Check each line of the records for "DATA"; collect those that have it.

== Segment start ==

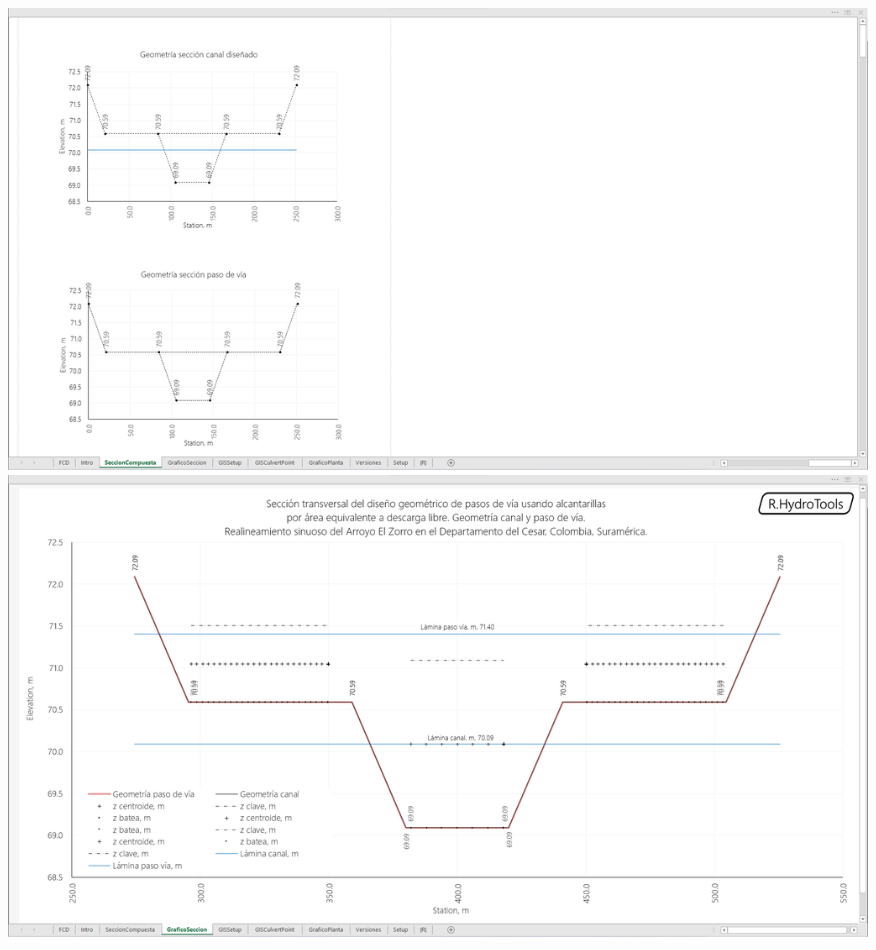 ![R.HydroTools.DisenoPasoViaCanal.Screenshot3](Screenshot/Screenshot3.png)
![R.HydroTools.DisenoPasoViaCanal.Screenshot4](Screenshot/Screenshot4.png)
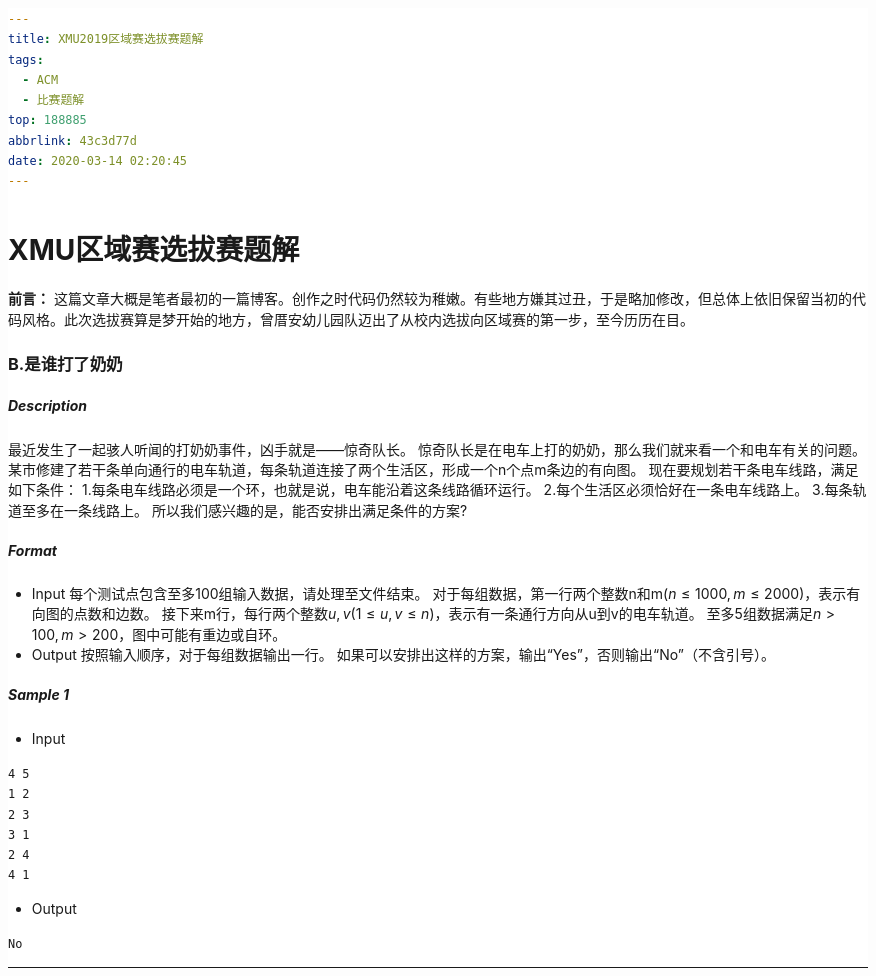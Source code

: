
 ```yaml
---
title: XMU2019区域赛选拔赛题解
tags:
  - ACM
  - 比赛题解
top: 188885
abbrlink: 43c3d77d
date: 2020-03-14 02:20:45
---
```


# XMU区域赛选拔赛题解

**前言：** 这篇文章大概是笔者最初的一篇博客。创作之时代码仍然较为稚嫩。有些地方嫌其过丑，于是略加修改，但总体上依旧保留当初的代码风格。此次选拔赛算是梦开始的地方，曾厝安幼儿园队迈出了从校内选拔向区域赛的第一步，至今历历在目。



### B.是谁打了奶奶
##### Description
最近发生了一起骇人听闻的打奶奶事件，凶手就是——惊奇队长。
惊奇队长是在电车上打的奶奶，那么我们就来看一个和电车有关的问题。
某市修建了若干条单向通行的电车轨道，每条轨道连接了两个生活区，形成一个n个点m条边的有向图。
现在要规划若干条电车线路，满足如下条件：
1.每条电车线路必须是一个环，也就是说，电车能沿着这条线路循环运行。
2.每个生活区必须恰好在一条电车线路上。
3.每条轨道至多在一条线路上。
所以我们感兴趣的是，能否安排出满足条件的方案?

##### Format
 - Input
每个测试点包含至多100组输入数据，请处理至文件结束。
对于每组数据，第一行两个整数n和m($n\leq1000,m\leq2000$)，表示有向图的点数和边数。
接下来m行，每行两个整数$u,v(1\leq{u},v\leq{n})$，表示有一条通行方向从u到v的电车轨道。
至多5组数据满足$n>100,m>200$，图中可能有重边或自环。
 - Output
按照输入顺序，对于每组数据输出一行。
如果可以安排出这样的方案，输出“Yes”，否则输出“No”（不含引号）。
##### Sample 1
 - Input
```
4 5
1 2
2 3
3 1
2 4
4 1
```
 - Output
```
No
```
---
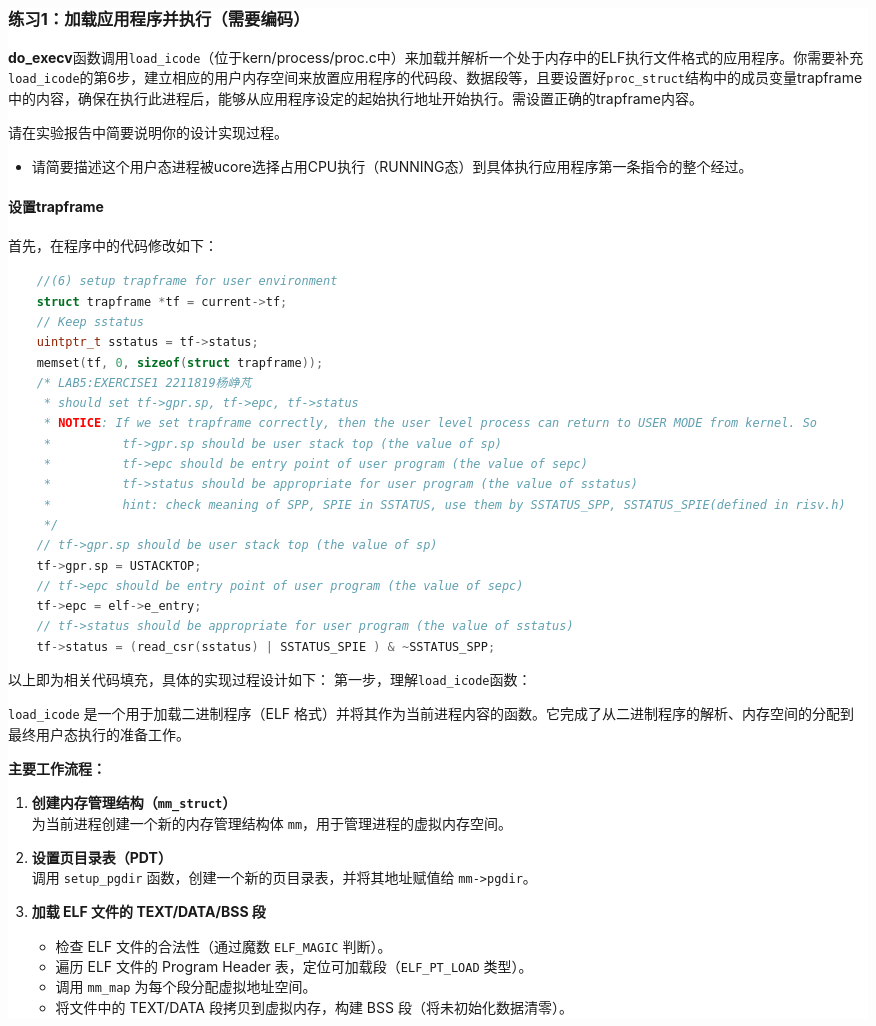 ### 练习1：加载应用程序并执行（需要编码）

**do_execv**函数调用`load_icode`（位于kern/process/proc.c中）来加载并解析一个处于内存中的ELF执行文件格式的应用程序。你需要补充`load_icode`的第6步，建立相应的用户内存空间来放置应用程序的代码段、数据段等，且要设置好`proc_struct`结构中的成员变量trapframe中的内容，确保在执行此进程后，能够从应用程序设定的起始执行地址开始执行。需设置正确的trapframe内容。

请在实验报告中简要说明你的设计实现过程。

- 请简要描述这个用户态进程被ucore选择占用CPU执行（RUNNING态）到具体执行应用程序第一条指令的整个经过。

#### 设置trapframe

首先，在程序中的代码修改如下：

```cpp
    //(6) setup trapframe for user environment
    struct trapframe *tf = current->tf;
    // Keep sstatus
    uintptr_t sstatus = tf->status;
    memset(tf, 0, sizeof(struct trapframe));
    /* LAB5:EXERCISE1 2211819杨峥芃
     * should set tf->gpr.sp, tf->epc, tf->status
     * NOTICE: If we set trapframe correctly, then the user level process can return to USER MODE from kernel. So
     *          tf->gpr.sp should be user stack top (the value of sp)
     *          tf->epc should be entry point of user program (the value of sepc)
     *          tf->status should be appropriate for user program (the value of sstatus)
     *          hint: check meaning of SPP, SPIE in SSTATUS, use them by SSTATUS_SPP, SSTATUS_SPIE(defined in risv.h)
     */
    // tf->gpr.sp should be user stack top (the value of sp)
    tf->gpr.sp = USTACKTOP;
    // tf->epc should be entry point of user program (the value of sepc)
    tf->epc = elf->e_entry;
    // tf->status should be appropriate for user program (the value of sstatus)
    tf->status = (read_csr(sstatus) | SSTATUS_SPIE ) & ~SSTATUS_SPP;
```

以上即为相关代码填充，具体的实现过程设计如下：
第一步，理解`load_icode`函数：

`load_icode` 是一个用于加载二进制程序（ELF 格式）并将其作为当前进程内容的函数。它完成了从二进制程序的解析、内存空间的分配到最终用户态执行的准备工作。

**主要工作流程：**

1. **创建内存管理结构（`mm_struct`）**  
   为当前进程创建一个新的内存管理结构体 `mm`，用于管理进程的虚拟内存空间。

2. **设置页目录表（PDT）**  
   调用 `setup_pgdir` 函数，创建一个新的页目录表，并将其地址赋值给 `mm->pgdir`。

3. **加载 ELF 文件的 TEXT/DATA/BSS 段**
   
   - 检查 ELF 文件的合法性（通过魔数 `ELF_MAGIC` 判断）。
   - 遍历 ELF 文件的 Program Header 表，定位可加载段（`ELF_PT_LOAD` 类型）。
   - 调用 `mm_map` 为每个段分配虚拟地址空间。
   - 将文件中的 TEXT/DATA 段拷贝到虚拟内存，构建 BSS 段（将未初始化数据清零）。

== Segment end ==

EXERCISE RESULT:
3. **加载 ELF 文件的 TEXT/DATA/BSS 段**
   - 将文件中的 TEXT/DATA 段拷贝到虚拟内存，构建 BSS 段（将未初始化数据清零）。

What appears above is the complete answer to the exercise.